Let $q$ be a prime and $A \ge B >0$ be two integers with the following properties:

• $A$ and $B$ have no prime factor in common, that is $\text{gcd}(A,B)=1$.
• The product $AB$ is divisible by every prime less than q.

It can be shown that, given these conditions, any sum $A+B<q^2$ and any difference $1<A-B<q^2$ has to be a prime number. Thus you can verify that a number $p$ is prime by showing that either $p=A+B<q^2$ or $p=A-B<q^2$ for some $A,B,q$ fulfilling the conditions listed above.

Let $V(p)$ be the smallest possible value of $A$ in any sum $p=A+B$ and any difference $p=A-B$, that verifies $p$ being prime. Examples:
$V(2)=1$, since $2=1+1< 2^2$.
$V(37)=22$, since $37=22+15=2 \cdot 11+3 \cdot 5< 7^2$ is the associated sum with the smallest possible $A$.
$V(151)=165$ since $151=165-14=3 \cdot 5 \cdot 11 - 2 \cdot 7<13^2$ is the associated difference with the smallest possible $A$.

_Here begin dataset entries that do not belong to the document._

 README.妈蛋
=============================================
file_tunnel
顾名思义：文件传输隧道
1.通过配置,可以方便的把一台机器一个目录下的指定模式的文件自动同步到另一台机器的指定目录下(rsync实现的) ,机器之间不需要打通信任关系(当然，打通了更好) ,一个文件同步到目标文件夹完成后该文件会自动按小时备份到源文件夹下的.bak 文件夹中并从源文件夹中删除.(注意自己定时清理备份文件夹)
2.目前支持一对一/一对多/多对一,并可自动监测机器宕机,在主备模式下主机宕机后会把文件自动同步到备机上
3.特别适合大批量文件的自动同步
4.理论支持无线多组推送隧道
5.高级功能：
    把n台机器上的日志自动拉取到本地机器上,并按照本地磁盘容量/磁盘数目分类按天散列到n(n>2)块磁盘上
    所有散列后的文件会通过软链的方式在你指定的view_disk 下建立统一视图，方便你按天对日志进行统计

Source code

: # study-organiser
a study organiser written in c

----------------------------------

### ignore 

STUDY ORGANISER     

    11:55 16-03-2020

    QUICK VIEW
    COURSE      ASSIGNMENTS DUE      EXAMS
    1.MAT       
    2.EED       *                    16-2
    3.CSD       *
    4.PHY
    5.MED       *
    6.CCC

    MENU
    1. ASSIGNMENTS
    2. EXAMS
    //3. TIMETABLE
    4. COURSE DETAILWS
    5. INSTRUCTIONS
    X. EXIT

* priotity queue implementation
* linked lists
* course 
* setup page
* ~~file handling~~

Let $S(n)$ be the sum of $V(p)$ for all primes $p<n$. For example, $S(10)=10$ and $S(200)=7177$.

Find $S(3800)$.

检验素数

• $A$和$B$没有相同的质因数，也就是说$\text{gcd}(A,B)=1$。
• 乘积$AB$能被所有小于$q$的素数整除。

$V(2)=1$，因为$2=1+1< 2^2$。
$V(37)=22$，因为$37=22+15=2 \cdot 11+3 \cdot 5< 7^2$能表达为两数之和且$A$最小。
$V(151)=165$，因为$151=165-14=3 \cdot 5 \cdot 11 - 2 \cdot 7<13^2$能表达为两数之差且$A$最小。